Energy & Greenhouse Gas Solutions
Mission: To provide rigorous and timely information to decision-makers and the public regarding energy and greenhouse gas related policy in Hawaii and beyond.
The Energy and Greenhouse Gas Solutions research program (EGGS) was launched in 2007 by the University of Hawai‘i Economic Research Organization (UHERO). It serves as a resource for those interested in issues of energy and greenhouse gas emissions reduction in Hawaii and beyond. EGGS takes a transdisciplinary approach to research by bringing together economists, planners, engineers and system modeling experts to address urgent issues of energy and climate change mitigation.
EGGS Core Goals
- 1. Engage in rigorous analysis that contributes to a global community of scholars.
- 2. Develop and maintain data and models on Hawai‘i’s energy, economy, and resulting greenhouse gas emissions.
- 3. Develop solution-oriented analyses for decision-makers and energy-related stakeholders.
- 4. Design interactive education and outreach programs for a variety of audiences.
- 5. Showcase Hawai‘i-based energy policy solutions that may benefit other jurisdictions, including other States, the U.S., and island areas.
- April 2, 2014 Why are Hawai’i’s Electricity Prices So High?
Excluding rooftop solar, Hawai’i residential consumers pay an average of about 37 cents for a kilowatt-hour of electricity. Taking refrigerators, water heaters, stoves, air conditioning and other uses into account, the average Hawai’i household uses about 18.5 kWh each day, for a monthly bill of about $205.
That’s a lot, between three and four times the average price on the mainland, and by far the highest price of any state. Thankfully, high electricity prices hurt a little less here than on the mainland, because our mild climate means we don’t have heating bills and we can usually get by without air conditioning.
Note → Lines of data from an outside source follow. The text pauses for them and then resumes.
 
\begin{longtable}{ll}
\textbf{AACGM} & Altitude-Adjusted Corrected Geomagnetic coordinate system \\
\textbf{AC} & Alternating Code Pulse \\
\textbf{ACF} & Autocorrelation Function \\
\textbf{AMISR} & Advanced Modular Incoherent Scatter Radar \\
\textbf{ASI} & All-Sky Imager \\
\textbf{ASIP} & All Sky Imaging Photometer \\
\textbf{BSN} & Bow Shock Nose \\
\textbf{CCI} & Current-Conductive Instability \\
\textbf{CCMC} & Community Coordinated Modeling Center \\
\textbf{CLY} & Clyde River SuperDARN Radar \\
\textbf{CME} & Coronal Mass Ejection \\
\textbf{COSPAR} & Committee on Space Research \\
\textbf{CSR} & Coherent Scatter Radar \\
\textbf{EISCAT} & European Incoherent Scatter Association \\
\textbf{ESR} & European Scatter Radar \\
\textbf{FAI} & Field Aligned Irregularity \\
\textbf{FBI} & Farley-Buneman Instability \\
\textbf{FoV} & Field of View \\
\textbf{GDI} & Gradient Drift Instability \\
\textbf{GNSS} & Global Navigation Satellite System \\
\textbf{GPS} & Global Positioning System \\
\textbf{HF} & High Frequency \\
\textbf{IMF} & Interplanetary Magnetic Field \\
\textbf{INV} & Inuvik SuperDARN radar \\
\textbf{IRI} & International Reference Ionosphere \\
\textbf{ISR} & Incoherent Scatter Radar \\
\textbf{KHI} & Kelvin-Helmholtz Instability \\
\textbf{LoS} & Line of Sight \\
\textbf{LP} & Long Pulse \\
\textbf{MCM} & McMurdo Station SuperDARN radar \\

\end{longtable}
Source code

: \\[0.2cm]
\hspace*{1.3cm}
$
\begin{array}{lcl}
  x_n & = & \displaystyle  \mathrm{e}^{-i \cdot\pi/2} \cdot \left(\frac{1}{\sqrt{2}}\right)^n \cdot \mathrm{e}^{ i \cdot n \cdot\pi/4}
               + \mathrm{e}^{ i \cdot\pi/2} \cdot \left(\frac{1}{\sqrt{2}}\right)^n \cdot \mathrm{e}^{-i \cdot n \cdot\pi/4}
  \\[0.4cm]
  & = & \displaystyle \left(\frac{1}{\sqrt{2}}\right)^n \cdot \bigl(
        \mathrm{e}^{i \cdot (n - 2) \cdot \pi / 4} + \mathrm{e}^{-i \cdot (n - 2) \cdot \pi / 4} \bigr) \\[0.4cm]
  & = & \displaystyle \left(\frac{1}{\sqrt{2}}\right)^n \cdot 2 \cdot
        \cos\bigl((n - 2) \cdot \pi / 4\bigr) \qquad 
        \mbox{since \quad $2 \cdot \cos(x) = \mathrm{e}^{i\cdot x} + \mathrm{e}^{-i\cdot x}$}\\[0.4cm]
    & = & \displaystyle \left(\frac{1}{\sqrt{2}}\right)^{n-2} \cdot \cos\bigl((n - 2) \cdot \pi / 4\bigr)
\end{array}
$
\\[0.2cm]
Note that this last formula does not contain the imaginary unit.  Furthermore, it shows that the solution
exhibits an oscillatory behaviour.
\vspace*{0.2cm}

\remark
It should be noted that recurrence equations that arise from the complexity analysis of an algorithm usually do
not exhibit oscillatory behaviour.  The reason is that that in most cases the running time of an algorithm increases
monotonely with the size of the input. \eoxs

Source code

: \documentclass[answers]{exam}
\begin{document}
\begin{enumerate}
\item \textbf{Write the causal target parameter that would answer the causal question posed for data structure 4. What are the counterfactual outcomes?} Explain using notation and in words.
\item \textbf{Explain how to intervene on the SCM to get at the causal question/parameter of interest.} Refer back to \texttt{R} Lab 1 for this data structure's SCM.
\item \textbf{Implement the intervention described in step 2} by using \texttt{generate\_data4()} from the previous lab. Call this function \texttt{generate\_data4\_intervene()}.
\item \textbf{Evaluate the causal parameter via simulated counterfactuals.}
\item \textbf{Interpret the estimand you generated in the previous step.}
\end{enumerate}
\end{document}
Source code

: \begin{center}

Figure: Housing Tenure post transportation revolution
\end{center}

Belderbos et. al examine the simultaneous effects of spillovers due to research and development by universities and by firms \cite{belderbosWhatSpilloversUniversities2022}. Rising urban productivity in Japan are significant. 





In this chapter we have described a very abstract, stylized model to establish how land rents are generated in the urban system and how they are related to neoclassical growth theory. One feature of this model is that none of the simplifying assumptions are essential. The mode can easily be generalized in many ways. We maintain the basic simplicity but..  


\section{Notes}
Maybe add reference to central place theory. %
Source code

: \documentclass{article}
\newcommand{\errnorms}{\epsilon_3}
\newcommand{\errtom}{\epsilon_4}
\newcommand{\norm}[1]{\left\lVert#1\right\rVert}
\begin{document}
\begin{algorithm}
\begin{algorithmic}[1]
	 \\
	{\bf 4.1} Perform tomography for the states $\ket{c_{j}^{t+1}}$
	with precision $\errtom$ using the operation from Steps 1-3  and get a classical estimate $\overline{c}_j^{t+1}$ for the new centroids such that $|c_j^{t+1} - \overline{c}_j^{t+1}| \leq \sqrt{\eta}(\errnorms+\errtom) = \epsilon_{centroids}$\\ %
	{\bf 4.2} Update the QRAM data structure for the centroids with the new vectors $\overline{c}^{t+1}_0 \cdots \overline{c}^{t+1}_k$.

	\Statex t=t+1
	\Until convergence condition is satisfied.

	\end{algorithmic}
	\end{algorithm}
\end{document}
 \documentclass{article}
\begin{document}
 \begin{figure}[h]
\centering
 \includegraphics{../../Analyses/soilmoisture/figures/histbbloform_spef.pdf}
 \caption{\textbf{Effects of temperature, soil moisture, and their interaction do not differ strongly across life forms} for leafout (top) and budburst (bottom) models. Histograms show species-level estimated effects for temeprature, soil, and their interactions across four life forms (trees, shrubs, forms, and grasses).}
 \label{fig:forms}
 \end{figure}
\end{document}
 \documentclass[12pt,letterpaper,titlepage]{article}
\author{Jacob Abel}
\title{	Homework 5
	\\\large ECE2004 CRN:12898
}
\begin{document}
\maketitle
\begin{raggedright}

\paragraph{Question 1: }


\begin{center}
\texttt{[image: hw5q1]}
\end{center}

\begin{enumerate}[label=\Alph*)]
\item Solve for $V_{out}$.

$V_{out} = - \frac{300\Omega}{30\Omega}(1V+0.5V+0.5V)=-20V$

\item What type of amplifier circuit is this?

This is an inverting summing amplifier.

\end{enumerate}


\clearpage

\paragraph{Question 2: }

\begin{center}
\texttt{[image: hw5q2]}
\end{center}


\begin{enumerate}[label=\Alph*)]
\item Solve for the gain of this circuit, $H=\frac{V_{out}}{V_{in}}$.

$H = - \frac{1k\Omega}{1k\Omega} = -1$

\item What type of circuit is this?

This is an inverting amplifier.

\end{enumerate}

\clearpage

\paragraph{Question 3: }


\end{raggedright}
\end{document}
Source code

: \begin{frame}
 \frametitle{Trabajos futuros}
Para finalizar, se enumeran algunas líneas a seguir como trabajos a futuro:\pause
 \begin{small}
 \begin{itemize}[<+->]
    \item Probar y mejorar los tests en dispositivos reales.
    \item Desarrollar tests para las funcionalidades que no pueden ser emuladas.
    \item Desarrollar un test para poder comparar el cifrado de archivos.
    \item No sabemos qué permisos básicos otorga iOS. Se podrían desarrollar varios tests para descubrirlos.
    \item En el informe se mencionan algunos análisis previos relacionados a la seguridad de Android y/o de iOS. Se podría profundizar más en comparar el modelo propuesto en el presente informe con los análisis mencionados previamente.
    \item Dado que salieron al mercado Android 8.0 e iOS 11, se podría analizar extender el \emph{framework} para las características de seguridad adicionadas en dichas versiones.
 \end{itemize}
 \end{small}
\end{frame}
But keep in mind that well over two thirds of the state’s generated electricity is used by commercial businesses and industry, which factor into the prices we pay for everything else. Businesses tend to pay less for electricity than households do, but the price is still high, so it’s easy to see how high prices are a burden on Hawai’i’s economy.
Electricity prices can be roughly boiled down to the price of oil, which is used to generate most of our electricity, plus price we pay for fixed costs like power plants, the grid and its management. These costs are fixed in the sense that they don’t vary with the amount of electricity generated and consumed. We have record high electricity prices because oil prices remain high, and because the fixed price of our infrastructure, averaged over the amount of electricity we use, is very high and rapidly growing.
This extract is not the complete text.